_Your assignment_:
Type out the entries again, keeping every word unchanged.
■ ■ ■ ■ ■ ■ ■
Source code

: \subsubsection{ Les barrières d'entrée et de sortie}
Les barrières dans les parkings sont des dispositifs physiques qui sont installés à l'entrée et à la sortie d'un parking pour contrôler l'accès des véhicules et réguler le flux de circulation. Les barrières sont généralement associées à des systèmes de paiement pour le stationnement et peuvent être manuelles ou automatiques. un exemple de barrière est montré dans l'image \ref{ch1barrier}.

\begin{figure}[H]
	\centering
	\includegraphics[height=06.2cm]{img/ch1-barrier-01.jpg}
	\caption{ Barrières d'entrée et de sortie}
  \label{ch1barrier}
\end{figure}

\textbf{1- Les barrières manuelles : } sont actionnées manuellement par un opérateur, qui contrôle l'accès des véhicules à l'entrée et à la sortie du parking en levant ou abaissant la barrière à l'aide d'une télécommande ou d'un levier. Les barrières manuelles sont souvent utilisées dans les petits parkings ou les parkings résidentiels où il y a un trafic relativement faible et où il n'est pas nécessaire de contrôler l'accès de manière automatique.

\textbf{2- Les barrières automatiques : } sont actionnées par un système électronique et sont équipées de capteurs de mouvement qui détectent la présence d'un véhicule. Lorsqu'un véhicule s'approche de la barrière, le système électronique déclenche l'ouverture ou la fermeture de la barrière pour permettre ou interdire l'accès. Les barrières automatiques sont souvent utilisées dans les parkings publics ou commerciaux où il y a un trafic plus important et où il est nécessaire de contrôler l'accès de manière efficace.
■ ■ ■ ■ ■ ■ ■
_Result for this exercise_:
Source code

: \subsubsection{ Les barrières d'entrée et de sortie}
Les barrières dans les parkings sont des dispositifs physiques qui sont installés à l'entrée et à la sortie d'un parking pour contrôler l'accès des véhicules et réguler le flux de circulation. Les barrières sont généralement associées à des systèmes de paiement pour le stationnement et peuvent être manuelles ou automatiques. un exemple de barrière est montré dans l'image \ref{ch1barrier}.

\begin{figure}[H]
	\centering
	\includegraphics[height=06.2cm]{img/ch1-barrier-01.jpg}
	\caption{ Barrières d'entrée et de sortie}
  \label{ch1barrier}
\end{figure}

\textbf{1- Les barrières manuelles : } sont actionnées manuellement par un opérateur, qui contrôle l'accès des véhicules à l'entrée et à la sortie du parking en levant ou abaissant la barrière à l'aide d'une télécommande ou d'un levier. Les barrières manuelles sont souvent utilisées dans les petits parkings ou les parkings résidentiels où il y a un trafic relativement faible et où il n'est pas nécessaire de contrôler l'accès de manière automatique.

\textbf{2- Les barrières automatiques : } sont actionnées par un système électronique et sont équipées de capteurs de mouvement qui détectent la présence d'un véhicule. Lorsqu'un véhicule s'approche de la barrière, le système électronique déclenche l'ouverture ou la fermeture de la barrière pour permettre ou interdire l'accès. Les barrières automatiques sont souvent utilisées dans les parkings publics ou commerciaux où il y a un trafic plus important et où il est nécessaire de contrôler l'accès de manière efficace.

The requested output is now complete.